THE PROBLEM => Count every line in this listing that has "Angular". Reply with only the total.

##### STORED DATA #####

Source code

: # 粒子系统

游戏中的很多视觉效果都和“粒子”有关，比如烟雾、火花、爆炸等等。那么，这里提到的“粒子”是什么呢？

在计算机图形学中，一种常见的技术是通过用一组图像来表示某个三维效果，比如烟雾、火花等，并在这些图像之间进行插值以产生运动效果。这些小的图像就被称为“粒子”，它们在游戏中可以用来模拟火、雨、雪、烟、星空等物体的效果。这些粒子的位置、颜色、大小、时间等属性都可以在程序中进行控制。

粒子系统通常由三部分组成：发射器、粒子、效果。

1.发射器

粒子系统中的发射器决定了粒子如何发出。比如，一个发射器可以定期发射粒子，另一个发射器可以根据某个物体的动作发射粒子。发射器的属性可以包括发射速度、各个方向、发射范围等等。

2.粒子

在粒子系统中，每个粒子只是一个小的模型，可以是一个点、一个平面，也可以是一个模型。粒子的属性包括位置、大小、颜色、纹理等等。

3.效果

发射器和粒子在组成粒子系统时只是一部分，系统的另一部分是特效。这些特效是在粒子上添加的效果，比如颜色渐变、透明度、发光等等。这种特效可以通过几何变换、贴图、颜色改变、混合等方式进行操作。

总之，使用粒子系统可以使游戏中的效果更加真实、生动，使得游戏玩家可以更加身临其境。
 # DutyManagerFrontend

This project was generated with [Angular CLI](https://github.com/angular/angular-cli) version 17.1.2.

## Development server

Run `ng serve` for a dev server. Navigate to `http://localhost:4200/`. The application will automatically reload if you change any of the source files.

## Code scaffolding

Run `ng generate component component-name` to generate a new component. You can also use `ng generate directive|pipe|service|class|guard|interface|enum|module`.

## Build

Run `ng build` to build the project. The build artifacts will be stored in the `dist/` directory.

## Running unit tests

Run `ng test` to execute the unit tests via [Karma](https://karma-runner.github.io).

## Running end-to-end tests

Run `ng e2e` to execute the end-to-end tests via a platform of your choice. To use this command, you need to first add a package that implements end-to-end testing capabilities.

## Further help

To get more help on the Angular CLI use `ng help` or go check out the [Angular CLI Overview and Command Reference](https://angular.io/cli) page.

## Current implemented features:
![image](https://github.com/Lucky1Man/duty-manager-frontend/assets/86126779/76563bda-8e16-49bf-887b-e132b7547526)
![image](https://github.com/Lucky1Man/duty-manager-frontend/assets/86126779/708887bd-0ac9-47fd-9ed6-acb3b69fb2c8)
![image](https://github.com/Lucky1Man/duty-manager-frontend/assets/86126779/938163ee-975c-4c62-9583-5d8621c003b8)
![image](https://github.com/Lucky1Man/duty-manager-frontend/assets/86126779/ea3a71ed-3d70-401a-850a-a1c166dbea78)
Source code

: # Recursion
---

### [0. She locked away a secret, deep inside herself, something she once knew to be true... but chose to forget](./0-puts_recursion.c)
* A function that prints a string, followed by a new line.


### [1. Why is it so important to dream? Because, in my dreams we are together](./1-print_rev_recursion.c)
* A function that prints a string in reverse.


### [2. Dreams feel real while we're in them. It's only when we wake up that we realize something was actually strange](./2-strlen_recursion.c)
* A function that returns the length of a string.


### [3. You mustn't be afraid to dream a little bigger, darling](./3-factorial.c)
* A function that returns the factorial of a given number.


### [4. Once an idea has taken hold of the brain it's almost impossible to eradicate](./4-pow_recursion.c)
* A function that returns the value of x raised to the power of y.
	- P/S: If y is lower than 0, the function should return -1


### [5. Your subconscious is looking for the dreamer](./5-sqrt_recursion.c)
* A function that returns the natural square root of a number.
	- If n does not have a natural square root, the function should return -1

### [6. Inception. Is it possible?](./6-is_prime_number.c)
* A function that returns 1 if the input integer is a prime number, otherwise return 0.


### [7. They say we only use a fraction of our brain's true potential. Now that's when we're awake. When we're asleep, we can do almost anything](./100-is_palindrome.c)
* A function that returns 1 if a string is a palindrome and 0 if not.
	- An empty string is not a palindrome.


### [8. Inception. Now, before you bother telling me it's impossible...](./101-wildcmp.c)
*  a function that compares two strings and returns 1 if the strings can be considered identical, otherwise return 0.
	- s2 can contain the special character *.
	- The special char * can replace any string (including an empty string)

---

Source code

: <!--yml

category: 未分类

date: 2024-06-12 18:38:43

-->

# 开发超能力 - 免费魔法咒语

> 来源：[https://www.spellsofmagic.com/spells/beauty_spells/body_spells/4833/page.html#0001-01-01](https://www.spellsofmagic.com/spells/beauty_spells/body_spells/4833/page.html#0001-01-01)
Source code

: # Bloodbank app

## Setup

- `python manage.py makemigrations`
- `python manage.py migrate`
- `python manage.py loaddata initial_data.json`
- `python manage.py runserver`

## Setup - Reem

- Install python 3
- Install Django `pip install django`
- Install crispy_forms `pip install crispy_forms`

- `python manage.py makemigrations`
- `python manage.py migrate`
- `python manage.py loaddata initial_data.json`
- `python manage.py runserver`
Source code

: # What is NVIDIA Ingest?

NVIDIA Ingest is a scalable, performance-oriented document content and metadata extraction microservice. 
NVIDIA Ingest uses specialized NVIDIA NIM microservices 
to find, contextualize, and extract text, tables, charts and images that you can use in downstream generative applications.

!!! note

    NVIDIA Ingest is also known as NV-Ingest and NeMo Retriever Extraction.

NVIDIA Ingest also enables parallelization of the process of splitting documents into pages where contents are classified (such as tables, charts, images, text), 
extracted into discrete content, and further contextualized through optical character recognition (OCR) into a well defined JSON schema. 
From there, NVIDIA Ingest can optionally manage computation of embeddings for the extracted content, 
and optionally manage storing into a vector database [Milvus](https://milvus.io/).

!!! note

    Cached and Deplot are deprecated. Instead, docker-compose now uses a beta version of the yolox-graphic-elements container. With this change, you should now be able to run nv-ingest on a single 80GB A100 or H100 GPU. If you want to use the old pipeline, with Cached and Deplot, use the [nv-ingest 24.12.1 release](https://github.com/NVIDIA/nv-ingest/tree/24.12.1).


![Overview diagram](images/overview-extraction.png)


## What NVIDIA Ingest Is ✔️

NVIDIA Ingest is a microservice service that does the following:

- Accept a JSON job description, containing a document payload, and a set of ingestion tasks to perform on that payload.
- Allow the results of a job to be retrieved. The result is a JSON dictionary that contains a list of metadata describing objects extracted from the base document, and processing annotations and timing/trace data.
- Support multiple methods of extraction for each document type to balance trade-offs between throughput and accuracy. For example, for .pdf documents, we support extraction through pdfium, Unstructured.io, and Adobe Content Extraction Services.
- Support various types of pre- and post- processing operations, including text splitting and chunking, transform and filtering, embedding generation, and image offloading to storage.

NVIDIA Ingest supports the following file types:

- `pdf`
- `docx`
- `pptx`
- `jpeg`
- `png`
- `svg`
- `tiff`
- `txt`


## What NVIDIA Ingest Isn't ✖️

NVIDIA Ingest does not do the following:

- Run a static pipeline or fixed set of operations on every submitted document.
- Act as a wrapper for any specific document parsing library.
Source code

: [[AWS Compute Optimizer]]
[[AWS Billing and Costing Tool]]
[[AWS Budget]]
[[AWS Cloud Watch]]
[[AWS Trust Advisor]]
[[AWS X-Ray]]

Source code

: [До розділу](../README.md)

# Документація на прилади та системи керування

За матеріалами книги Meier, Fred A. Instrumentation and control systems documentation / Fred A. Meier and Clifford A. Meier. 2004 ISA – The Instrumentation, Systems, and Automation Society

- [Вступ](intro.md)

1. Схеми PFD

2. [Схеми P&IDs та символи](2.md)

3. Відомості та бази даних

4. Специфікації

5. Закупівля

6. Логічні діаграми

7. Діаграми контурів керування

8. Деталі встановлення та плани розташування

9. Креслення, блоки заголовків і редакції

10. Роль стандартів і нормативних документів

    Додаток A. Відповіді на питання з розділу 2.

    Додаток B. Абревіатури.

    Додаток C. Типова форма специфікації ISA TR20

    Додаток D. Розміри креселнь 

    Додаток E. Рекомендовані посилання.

#####

SOLUTION FOR THIS TASK => 2